Can I see another’s woe, and not be in sorrow too? Can I see another’s grief, and not seek for kind relief? —William Blake
We cannot forget that along with the excitement of a new school year, Labor Day celebrations, and the autumn equinox, September also recalls a national tragedy — that of 9/11. We paused, many of us, at 8:46 am, as we have each September 11 for the past 16 years. We do not forget that this remains a very real and raw day for many.
In our town, December echoes the pain of September. For many news sources, Newtown’s tragic event of December 14, 2012, will surface again that month, as families mark yet another year without the children and educators killed at Sandy Hook Elementary School.

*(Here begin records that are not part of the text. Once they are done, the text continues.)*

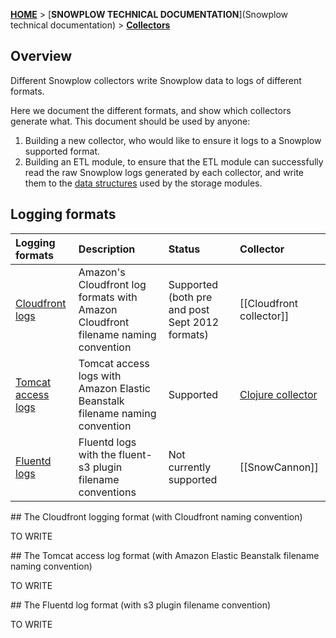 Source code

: [**HOME**](Home) > [**SNOWPLOW TECHNICAL DOCUMENTATION**](Snowplow technical documentation) > [**Collectors**](collectors)

## Overview

Different Snowplow collectors write Snowplow data to logs of different formats.

Here we document the different formats, and show which collectors generate what. This document should be used by anyone:

1. Building a new collector, who would like to ensure it logs to a Snowplow supported format.
2. Building an ETL module, to ensure that the ETL module can successfully read the raw Snowplow logs generated by each collector, and write them to the [data structures](canonical-data-structure) used by the storage modules.

## Logging formats

| **Logging formats**                   | **Description**                                 | **Status** | **Collector** |
|:--------------------------------------|:------------------------------------------------|:-----------|:--------------|
| [Cloudfront logs](#cloudfront)        | Amazon's Cloudfront log formats with Amazon Cloudfront filename naming convention | Supported (both pre and post Sept 2012 formats) | [[Cloudfront collector]] |
| [Tomcat access logs](#tomcat)         | Tomcat access logs with Amazon Elastic Beanstalk filename naming convention | Supported | [Clojure collector](clojure) |
| [Fluentd logs](#fluentd)              | Fluentd logs with the fluent-s3 plugin filename conventions | Not currently supported | [[SnowCannon]] |

<a name="cloudfront" />
## The Cloudfront logging format (with Cloudfront naming convention)

TO WRITE

<a name="tomcat" />
## The Tomcat access log format (with Amazon Elastic Beanstalk filename naming convention)

TO WRITE

<a name="fluentd" />
## The Fluentd log format (with s3 plugin filename convention)

TO WRITE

How we can best nurture the members and former members of our community who have borne a loss greater than most can fathom remains confounding. No one expects that anyone has “moved on” from so great a tragedy; what gives moments of peace and what renews trauma is unique to each person.
Being the hometown paper, our approach to coverage of 12/14 has come from a different perspective than outside news reporting. On 12/14, nearly five years ago, our reporters and editors vowed to focus on Newtown and those most affected with sensitivity to coverage, and to be mindful of the grief shrouding those whose loved ones were murdered, and not pursue anyone immediately affected. Rather, we held open an invitation for the families of those children and educators to visit with us, if and when they should feel ready, or need to share information with our readers.
This fall, we have asked the families of 12/14 if they are ready to share a remembrance of their loved ones with Newtown Bee readers — their friends and neighbors. Several families have agreed to do so, either in their own words or written in partnership with a Newtown Bee reporter. Their stories will be periodically published in our paper beginning this month. Not all of those affected care to participate, and we respect their privacy.
Depending on availability of space in the paper, the style of the remembrance, and the number of families who choose to participate, these pieces may run in our paper individually or several at a time.
Foundations and charities in the names of many victims have worked to bring recognition and valuable change locally and nationally; but 26 families will never again be whole. By holding their names in our hearts, by being there in any way that is helpful to those left behind, we pay tribute not only each December, but every day that passes with those 26 gaps left in each 24-hour period.
By the time December pushes to our doorstep, we hope that we better understand what kind relief is best in a lifetime of shared sorrow.